**Task objective**
Please repeat the lines below exactly. Begin with the line containing "- Number of guests" and go on through the line containing "- **Payment Processing:**".

**Data to use**

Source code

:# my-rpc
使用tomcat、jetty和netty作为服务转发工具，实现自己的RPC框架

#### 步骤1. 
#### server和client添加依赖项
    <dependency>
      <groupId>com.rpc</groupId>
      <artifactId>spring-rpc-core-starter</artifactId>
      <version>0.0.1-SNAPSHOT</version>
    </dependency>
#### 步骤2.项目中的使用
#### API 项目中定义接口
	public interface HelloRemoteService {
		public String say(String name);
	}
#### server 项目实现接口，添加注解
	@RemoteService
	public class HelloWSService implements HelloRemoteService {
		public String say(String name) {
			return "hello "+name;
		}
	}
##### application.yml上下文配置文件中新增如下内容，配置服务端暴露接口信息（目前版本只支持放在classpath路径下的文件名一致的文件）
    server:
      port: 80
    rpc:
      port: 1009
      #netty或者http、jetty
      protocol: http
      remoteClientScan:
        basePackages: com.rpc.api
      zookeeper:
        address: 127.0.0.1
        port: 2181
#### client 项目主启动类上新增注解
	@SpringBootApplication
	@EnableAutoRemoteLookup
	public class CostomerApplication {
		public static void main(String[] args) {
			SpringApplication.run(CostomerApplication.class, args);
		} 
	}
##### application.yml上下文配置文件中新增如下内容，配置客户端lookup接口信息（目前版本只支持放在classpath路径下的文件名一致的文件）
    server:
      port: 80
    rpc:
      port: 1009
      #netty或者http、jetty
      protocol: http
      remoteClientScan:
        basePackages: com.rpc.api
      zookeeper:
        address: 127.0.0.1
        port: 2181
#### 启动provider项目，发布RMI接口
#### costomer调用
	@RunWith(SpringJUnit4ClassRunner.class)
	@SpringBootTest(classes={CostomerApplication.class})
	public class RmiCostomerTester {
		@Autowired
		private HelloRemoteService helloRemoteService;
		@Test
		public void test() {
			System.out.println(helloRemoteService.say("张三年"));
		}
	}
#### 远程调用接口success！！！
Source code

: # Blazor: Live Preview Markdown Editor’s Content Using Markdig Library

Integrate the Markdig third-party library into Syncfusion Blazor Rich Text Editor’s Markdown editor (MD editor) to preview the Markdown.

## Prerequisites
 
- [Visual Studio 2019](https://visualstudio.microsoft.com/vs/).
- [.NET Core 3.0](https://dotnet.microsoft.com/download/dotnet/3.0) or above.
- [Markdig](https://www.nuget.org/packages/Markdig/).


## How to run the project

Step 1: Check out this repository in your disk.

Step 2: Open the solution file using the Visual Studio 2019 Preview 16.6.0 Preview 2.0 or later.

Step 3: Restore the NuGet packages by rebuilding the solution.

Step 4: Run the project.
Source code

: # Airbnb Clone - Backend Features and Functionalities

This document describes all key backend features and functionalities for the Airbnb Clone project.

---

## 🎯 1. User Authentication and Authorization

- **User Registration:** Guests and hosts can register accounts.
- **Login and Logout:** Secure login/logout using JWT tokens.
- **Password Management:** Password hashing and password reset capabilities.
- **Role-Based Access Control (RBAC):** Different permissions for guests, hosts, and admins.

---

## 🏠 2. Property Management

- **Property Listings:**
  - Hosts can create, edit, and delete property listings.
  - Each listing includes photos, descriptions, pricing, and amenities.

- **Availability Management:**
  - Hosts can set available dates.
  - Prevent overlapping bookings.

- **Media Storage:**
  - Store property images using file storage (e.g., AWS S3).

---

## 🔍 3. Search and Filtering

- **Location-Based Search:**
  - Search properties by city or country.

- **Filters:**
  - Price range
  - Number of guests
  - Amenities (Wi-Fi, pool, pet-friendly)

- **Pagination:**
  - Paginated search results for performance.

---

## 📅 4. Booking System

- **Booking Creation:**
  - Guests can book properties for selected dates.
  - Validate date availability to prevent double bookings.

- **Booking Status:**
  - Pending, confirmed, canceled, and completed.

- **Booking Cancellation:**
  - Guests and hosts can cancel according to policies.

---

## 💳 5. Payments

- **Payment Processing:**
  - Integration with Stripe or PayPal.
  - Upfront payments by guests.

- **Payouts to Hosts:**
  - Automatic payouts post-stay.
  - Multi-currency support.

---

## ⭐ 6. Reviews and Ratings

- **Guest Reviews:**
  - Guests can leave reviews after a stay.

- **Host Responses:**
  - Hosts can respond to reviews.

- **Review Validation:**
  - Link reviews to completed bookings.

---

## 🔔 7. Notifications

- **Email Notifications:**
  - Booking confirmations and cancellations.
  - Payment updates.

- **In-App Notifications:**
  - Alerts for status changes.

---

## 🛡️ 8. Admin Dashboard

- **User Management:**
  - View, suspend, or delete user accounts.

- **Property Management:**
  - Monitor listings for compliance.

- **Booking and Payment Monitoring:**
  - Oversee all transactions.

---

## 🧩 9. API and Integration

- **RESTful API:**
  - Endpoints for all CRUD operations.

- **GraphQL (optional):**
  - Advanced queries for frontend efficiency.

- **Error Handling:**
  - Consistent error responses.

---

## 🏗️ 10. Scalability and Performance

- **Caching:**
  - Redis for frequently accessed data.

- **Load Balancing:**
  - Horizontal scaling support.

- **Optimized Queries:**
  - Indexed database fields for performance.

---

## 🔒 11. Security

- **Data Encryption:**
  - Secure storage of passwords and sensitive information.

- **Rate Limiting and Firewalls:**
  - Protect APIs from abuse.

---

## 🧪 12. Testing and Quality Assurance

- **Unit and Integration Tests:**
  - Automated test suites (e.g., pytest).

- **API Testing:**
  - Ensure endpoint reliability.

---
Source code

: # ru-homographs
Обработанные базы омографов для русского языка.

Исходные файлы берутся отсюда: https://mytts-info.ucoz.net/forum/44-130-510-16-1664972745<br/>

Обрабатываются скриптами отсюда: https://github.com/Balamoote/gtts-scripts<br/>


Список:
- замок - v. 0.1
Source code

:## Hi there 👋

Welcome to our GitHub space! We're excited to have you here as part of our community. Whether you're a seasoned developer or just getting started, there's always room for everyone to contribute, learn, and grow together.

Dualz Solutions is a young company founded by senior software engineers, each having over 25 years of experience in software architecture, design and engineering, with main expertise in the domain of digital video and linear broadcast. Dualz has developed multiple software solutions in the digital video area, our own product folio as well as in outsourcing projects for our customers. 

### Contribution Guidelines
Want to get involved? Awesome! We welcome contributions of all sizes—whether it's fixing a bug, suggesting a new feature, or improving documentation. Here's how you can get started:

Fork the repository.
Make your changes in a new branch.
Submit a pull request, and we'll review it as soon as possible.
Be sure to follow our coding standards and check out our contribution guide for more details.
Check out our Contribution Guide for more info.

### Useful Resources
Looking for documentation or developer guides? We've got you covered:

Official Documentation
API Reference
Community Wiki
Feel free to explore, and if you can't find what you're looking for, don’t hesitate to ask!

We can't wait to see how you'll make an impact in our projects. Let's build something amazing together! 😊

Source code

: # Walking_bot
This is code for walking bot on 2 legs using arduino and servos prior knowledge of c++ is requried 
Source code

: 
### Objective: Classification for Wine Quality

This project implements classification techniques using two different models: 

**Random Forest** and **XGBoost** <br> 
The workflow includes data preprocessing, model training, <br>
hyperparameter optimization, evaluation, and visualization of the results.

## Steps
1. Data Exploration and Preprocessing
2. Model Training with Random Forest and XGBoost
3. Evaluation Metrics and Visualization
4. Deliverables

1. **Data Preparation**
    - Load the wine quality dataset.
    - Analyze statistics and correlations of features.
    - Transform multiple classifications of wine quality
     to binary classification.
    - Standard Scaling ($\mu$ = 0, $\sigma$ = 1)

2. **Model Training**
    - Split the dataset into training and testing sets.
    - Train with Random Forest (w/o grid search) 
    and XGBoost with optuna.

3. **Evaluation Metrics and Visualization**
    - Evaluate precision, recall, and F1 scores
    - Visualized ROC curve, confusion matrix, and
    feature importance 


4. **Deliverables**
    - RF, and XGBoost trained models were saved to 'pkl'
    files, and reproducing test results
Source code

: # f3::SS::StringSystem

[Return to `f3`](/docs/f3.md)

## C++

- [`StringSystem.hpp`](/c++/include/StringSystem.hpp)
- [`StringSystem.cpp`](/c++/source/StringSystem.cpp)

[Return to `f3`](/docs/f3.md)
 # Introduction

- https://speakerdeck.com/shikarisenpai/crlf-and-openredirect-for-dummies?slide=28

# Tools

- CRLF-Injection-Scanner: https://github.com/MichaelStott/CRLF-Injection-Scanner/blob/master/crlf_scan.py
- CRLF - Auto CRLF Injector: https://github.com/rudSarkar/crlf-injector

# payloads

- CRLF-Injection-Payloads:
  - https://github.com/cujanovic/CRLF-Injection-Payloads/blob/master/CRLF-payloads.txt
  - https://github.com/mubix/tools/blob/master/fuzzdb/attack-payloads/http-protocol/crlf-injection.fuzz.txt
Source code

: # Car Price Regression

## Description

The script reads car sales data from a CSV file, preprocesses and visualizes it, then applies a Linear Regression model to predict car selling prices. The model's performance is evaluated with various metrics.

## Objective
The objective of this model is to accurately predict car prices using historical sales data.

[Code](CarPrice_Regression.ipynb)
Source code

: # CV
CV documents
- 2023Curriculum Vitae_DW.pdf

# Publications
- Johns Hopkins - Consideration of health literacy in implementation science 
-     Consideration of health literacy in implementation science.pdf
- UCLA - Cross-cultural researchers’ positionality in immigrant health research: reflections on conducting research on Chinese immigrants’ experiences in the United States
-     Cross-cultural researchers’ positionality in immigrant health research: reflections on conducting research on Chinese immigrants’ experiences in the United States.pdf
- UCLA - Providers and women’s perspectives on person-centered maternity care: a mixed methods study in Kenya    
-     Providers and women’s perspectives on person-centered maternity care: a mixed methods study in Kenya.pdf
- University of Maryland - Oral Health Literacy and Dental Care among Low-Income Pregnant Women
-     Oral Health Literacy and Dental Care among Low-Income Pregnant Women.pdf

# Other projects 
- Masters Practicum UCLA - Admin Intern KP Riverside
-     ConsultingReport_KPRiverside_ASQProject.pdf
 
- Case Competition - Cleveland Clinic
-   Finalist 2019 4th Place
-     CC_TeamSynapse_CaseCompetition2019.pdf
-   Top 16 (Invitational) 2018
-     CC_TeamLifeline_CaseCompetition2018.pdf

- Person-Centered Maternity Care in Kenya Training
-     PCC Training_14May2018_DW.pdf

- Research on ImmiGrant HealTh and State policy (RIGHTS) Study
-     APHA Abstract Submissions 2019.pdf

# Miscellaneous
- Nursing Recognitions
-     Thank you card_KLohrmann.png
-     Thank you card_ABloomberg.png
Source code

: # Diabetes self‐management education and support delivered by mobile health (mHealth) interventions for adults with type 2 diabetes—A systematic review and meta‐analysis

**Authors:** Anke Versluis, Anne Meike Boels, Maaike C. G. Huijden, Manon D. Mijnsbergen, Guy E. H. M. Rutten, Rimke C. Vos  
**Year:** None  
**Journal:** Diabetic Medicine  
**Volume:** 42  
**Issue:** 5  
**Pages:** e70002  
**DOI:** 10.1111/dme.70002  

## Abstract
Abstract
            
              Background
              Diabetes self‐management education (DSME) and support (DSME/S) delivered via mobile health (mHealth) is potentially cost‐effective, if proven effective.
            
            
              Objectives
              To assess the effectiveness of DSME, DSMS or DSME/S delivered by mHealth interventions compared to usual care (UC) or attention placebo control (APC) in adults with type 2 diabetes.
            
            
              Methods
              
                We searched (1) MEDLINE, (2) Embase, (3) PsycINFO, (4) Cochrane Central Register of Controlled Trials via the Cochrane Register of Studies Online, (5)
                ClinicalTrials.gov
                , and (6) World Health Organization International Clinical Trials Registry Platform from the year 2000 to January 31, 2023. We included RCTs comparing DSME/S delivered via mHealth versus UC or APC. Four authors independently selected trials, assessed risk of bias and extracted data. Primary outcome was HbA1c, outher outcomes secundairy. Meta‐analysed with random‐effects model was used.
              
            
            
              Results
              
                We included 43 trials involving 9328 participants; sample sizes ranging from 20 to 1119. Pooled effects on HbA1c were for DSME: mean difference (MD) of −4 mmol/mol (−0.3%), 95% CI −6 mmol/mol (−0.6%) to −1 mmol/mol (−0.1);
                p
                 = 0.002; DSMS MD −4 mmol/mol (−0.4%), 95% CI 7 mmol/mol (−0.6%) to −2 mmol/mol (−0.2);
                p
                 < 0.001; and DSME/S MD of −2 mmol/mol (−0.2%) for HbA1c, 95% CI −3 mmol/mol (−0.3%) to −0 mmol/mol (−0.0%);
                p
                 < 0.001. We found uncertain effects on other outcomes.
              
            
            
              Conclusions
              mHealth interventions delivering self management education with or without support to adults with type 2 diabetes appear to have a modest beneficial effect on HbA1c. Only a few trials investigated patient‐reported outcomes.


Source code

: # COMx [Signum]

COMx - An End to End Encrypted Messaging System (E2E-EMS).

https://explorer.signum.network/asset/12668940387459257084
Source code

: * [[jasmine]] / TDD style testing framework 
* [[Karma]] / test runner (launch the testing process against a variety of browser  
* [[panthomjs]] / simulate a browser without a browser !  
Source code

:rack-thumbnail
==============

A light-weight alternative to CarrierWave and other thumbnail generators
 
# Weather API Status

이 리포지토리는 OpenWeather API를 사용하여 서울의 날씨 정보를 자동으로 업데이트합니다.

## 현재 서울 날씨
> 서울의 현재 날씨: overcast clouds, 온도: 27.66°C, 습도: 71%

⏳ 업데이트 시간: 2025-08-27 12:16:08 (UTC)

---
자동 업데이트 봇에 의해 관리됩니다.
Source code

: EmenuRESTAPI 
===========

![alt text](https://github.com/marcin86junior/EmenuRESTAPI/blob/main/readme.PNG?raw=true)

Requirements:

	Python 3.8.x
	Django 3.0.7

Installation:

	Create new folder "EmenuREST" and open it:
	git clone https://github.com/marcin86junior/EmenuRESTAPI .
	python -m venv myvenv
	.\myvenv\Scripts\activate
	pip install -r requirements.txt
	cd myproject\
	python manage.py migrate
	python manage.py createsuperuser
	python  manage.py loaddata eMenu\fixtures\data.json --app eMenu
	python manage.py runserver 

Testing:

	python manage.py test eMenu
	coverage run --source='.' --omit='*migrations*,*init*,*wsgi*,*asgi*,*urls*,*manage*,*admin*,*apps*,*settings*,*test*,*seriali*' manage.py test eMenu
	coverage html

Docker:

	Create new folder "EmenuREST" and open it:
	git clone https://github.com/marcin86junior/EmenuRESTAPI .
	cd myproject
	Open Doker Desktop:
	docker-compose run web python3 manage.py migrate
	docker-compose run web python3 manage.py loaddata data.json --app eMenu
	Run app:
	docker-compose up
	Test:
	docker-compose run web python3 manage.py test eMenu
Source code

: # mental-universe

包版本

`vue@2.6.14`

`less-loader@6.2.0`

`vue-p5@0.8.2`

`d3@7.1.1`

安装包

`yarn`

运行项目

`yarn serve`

**Answer to the exercise**
  - Number of guests
  - Amenities (Wi-Fi, pool, pet-friendly)

- **Pagination:**
  - Paginated search results for performance.

---

## 📅 4. Booking System

- **Booking Creation:**
  - Guests can book properties for selected dates.
  - Validate date availability to prevent double bookings.

- **Booking Status:**
  - Pending, confirmed, canceled, and completed.

- **Booking Cancellation:**
  - Guests and hosts can cancel according to policies.

---

## 💳 5. Payments

- **Payment Processing:**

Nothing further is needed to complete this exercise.